(EXTRACTED ENTRIES)
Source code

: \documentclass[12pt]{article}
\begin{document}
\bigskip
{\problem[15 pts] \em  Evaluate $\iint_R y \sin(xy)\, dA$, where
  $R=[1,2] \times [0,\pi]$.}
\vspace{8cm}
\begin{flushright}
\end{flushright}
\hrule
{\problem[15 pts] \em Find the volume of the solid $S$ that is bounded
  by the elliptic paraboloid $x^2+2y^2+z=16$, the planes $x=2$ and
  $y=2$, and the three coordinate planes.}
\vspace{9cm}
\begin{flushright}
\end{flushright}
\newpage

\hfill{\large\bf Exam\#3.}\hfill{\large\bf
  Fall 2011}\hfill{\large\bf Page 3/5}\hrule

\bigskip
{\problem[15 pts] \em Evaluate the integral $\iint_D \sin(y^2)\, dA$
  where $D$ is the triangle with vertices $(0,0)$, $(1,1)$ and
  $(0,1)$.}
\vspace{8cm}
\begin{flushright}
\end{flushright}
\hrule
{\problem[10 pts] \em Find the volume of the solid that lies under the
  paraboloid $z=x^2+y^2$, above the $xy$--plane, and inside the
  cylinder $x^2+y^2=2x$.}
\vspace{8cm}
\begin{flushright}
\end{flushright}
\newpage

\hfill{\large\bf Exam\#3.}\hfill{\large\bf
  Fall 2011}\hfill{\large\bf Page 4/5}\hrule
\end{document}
(End EXTRACTED ENTRIES)
**TASK DETAILS:** Every line with the word "Fall" in it should be copied from the listing above.

**PROBLEM SOLUTION:**
  Fall 2011}\hfill{\large\bf Page 3/5}\hrule
  Fall 2011}\hfill{\large\bf Page 4/5}\hrule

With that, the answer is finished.